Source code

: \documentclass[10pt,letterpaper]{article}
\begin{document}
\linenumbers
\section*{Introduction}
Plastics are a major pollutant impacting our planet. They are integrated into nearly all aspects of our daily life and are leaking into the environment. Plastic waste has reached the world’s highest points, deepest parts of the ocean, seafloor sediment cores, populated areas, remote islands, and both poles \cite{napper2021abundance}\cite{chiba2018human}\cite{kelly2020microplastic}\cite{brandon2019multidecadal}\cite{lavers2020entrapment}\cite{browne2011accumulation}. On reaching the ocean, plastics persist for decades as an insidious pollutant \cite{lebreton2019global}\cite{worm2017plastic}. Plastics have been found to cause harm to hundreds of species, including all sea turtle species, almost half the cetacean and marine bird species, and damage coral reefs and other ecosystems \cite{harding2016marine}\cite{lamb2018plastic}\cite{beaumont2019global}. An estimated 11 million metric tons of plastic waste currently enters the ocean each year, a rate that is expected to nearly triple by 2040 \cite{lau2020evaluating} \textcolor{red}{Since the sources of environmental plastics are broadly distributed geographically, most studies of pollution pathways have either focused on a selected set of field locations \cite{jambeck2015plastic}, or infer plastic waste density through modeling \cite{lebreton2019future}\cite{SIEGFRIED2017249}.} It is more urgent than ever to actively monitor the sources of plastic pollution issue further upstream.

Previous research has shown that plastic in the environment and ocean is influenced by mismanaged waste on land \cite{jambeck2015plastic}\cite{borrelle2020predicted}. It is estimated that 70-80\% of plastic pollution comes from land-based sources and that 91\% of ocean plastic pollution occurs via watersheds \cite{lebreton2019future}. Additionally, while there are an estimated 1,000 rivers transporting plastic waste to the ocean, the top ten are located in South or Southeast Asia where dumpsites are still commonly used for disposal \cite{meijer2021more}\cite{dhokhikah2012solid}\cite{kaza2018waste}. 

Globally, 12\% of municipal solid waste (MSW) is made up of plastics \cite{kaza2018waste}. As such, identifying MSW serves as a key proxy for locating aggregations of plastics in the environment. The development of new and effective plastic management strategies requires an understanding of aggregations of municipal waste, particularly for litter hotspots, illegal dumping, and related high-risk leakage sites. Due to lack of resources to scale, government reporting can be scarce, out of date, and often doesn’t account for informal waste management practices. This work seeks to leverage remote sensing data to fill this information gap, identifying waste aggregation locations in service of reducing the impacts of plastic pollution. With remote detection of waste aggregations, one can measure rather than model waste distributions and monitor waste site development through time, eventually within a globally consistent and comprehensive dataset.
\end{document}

» About this task
A word-for-word transcription of all the data is needed.

» Answer section
Source code

: \documentclass[10pt,letterpaper]{article}
\begin{document}
\linenumbers
\section*{Introduction}
Plastics are a major pollutant impacting our planet. They are integrated into nearly all aspects of our daily life and are leaking into the environment. Plastic waste has reached the world’s highest points, deepest parts of the ocean, seafloor sediment cores, populated areas, remote islands, and both poles \cite{napper2021abundance}\cite{chiba2018human}\cite{kelly2020microplastic}\cite{brandon2019multidecadal}\cite{lavers2020entrapment}\cite{browne2011accumulation}. On reaching the ocean, plastics persist for decades as an insidious pollutant \cite{lebreton2019global}\cite{worm2017plastic}. Plastics have been found to cause harm to hundreds of species, including all sea turtle species, almost half the cetacean and marine bird species, and damage coral reefs and other ecosystems \cite{harding2016marine}\cite{lamb2018plastic}\cite{beaumont2019global}. An estimated 11 million metric tons of plastic waste currently enters the ocean each year, a rate that is expected to nearly triple by 2040 \cite{lau2020evaluating} \textcolor{red}{Since the sources of environmental plastics are broadly distributed geographically, most studies of pollution pathways have either focused on a selected set of field locations \cite{jambeck2015plastic}, or infer plastic waste density through modeling \cite{lebreton2019future}\cite{SIEGFRIED2017249}.} It is more urgent than ever to actively monitor the sources of plastic pollution issue further upstream.

Previous research has shown that plastic in the environment and ocean is influenced by mismanaged waste on land \cite{jambeck2015plastic}\cite{borrelle2020predicted}. It is estimated that 70-80\% of plastic pollution comes from land-based sources and that 91\% of ocean plastic pollution occurs via watersheds \cite{lebreton2019future}. Additionally, while there are an estimated 1,000 rivers transporting plastic waste to the ocean, the top ten are located in South or Southeast Asia where dumpsites are still commonly used for disposal \cite{meijer2021more}\cite{dhokhikah2012solid}\cite{kaza2018waste}. 

Globally, 12\% of municipal solid waste (MSW) is made up of plastics \cite{kaza2018waste}. As such, identifying MSW serves as a key proxy for locating aggregations of plastics in the environment. The development of new and effective plastic management strategies requires an understanding of aggregations of municipal waste, particularly for litter hotspots, illegal dumping, and related high-risk leakage sites. Due to lack of resources to scale, government reporting can be scarce, out of date, and often doesn’t account for informal waste management practices. This work seeks to leverage remote sensing data to fill this information gap, identifying waste aggregation locations in service of reducing the impacts of plastic pollution. With remote detection of waste aggregations, one can measure rather than model waste distributions and monitor waste site development through time, eventually within a globally consistent and comprehensive dataset.
\end{document}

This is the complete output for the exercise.